The first time I went it was on a press trip of sorts, a nature and hiking tour with an adventure company, and I ended up writing this article in Perceptive Travel: From Red to Green in Bulgaria. That was a reference to them shaking off communism and embracing outdoor and adventure tourism. It was also a reference to the “farm to table” eating style that wasn’t a trend: it’s just what they’ve always done and continue to do, outside of Sofia at least.
On that first visit, I went in with very few preconceptions and was happily surprised on a daily basis. Sure, it was rough around the edges then and still is in a lot of respect 12 years later. That’s part of the appeal though. You don’t share any stretch of sidewalk anywhere with hundreds of package tourists disgorged from a tour bus or river cruise ship. Which leads us to the the first point:
In Bulgaria, you can still feel like an explorer
When you start moving on a backpacker circuit these days, it’s easy to feel like you’re shuffling along a path so well-worn that it might as well be a moving sidewalk in an airport. Around you are hundreds, maybe thousands of people doing the same things you are, posting the same photos, just like thousands of people did before you got there.

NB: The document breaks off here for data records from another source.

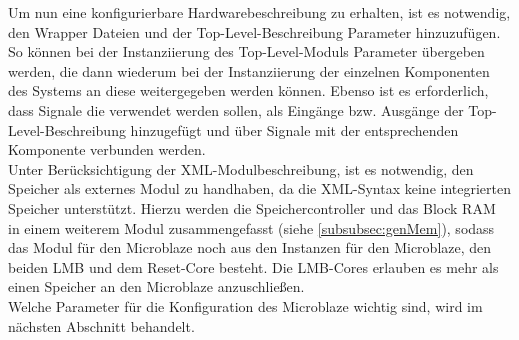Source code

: Um nun eine konfigurierbare Hardwarebeschreibung zu erhalten, ist es notwendig, den Wrapper Dateien und der Top-Level-Beschreibung Parameter hinzuzufügen. So können bei der Instanziierung des Top-Level-Moduls Parameter übergeben werden, die dann wiederum bei der Instanziierung der einzelnen Komponenten des Systems an diese weitergegeben werden können. Ebenso ist es erforderlich, dass Signale die verwendet werden sollen, als Eingänge bzw. Ausgänge der Top-Level-Beschreibung hinzugefügt und über Signale mit der entsprechenden Komponente verbunden werden.\\
Unter Berücksichtigung der XML-Modulbeschreibung, ist es notwendig, den Speicher als externes Modul zu handhaben, da die XML-Syntax keine integrierten Speicher unterstützt. Hierzu werden die Speichercontroller und das Block RAM in einem weiterem Modul zusammengefasst (siehe \ref{subsubsec:genMem}), sodass das Modul für den Microblaze noch aus den Instanzen für den Microblaze, den beiden LMB und dem Reset-Core besteht. Die LMB-Cores erlauben es mehr als einen Speicher an den Microblaze anzuschließen.\\
Welche Parameter für die Konfiguration des Microblaze wichtig sind, wird im nächsten Abschnitt behandelt. 
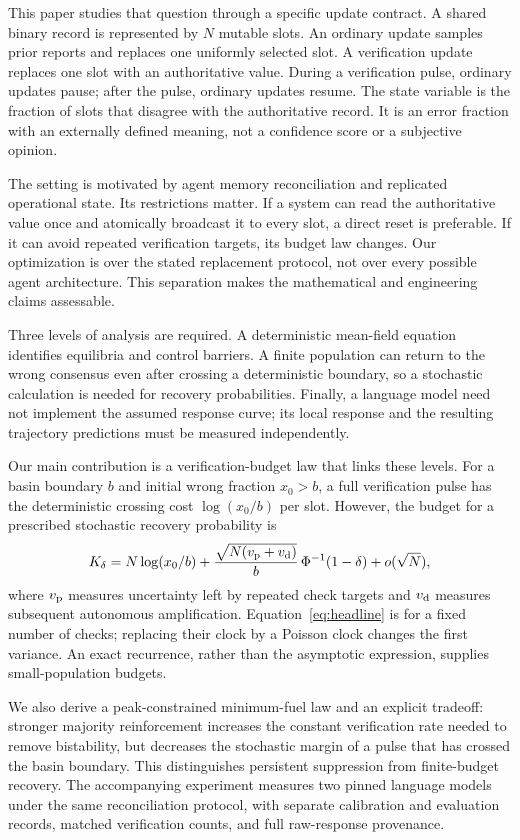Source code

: \documentclass[11pt]{article}
\theoremstyle{remark}\newtheorem{remark}[theorem]{Remark}
\begin{document}
This paper studies that question through a specific update contract. A shared binary record is represented by $N$ mutable slots. An ordinary update samples prior reports and replaces one uniformly selected slot. A verification update replaces one slot with an authoritative value. During a verification pulse, ordinary updates pause; after the pulse, ordinary updates resume. The state variable is the fraction of slots that disagree with the authoritative record. It is an error fraction with an externally defined meaning, not a confidence score or a subjective opinion.

The setting is motivated by agent memory reconciliation and replicated operational state. Its restrictions matter. If a system can read the authoritative value once and atomically broadcast it to every slot, a direct reset is preferable. If it can avoid repeated verification targets, its budget law changes. Our optimization is over the stated replacement protocol, not over every possible agent architecture. This separation makes the mathematical and engineering claims assessable.

Three levels of analysis are required. A deterministic mean-field equation identifies equilibria and control barriers. A finite population can return to the wrong consensus even after crossing a deterministic boundary, so a stochastic calculation is needed for recovery probabilities. Finally, a language model need not implement the assumed response curve; its local response and the resulting trajectory predictions must be measured independently.

Our main contribution is a verification-budget law that links these levels. For a basin boundary $b$ and initial wrong fraction $x_0>b$, a full verification pulse has the deterministic crossing cost $\log(x_0/b)$ per slot. However, the budget for a prescribed stochastic recovery probability is
\begin{equation}
 K_\delta=N\log(x_0/b)+\frac{\sqrt{N(v_{\rm p}+v_{\rm d})}}{b}\,\Phi^{-1}(1-\delta)+o(\sqrt N),
 \label{eq:headline}
\end{equation}
where $v_{\rm p}$ measures uncertainty left by repeated check targets and $v_{\rm d}$ measures subsequent autonomous amplification. Equation~\eqref{eq:headline} is for a fixed number of checks; replacing their clock by a Poisson clock changes the first variance. An exact recurrence, rather than the asymptotic expression, supplies small-population budgets.

We also derive a peak-constrained minimum-fuel law and an explicit tradeoff: stronger majority reinforcement increases the constant verification rate needed to remove bistability, but decreases the stochastic margin of a pulse that has crossed the basin boundary. This distinguishes persistent suppression from finite-budget recovery. The accompanying experiment measures two pinned language models under the same reconciliation protocol, with separate calibration and evaluation records, matched verification counts, and full raw-response provenance.
\end{document}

In Bulgaria, if there are a dozen foreigners in one restaurant it’s an anomaly. In my four visits there, I can only remember seeing a collection of tour buses at two sites: the St. Alexander Nevsky Cathedral in Sofia and the UNESCO World Heritage Rila Monastery pictured below.
With the strange alphabet and language, lack of famous sites, wide open spaces, and relatively removed geography, Bulgaria just doesn’t get the big crowds. Coming here still feels like an adventure.
Good “slow food” for great prices
The trend of seeking out “slow food” destinations and “farm to table” restaurants gets a big chuckle here. That’s just the way everyone eats, all the time. Every house has a grape vine trellis and a little garden plot. Supermarkets are far outnumbered by open village markets and roadside veggie stands. People eat what’s in season and they then pickle all the veggies for the winter, just like they always did.
Despite eating a staggering amount of dairy—especially white cheese and yogurt—this is a much healthier looking population than the one in the country of my birth (the USA) or my adopted one (Mexico). You can see sample travel prices in Bulgaria here, but take my word for it that you’ll double-check your exchange rate calculations the first few times you see a menu.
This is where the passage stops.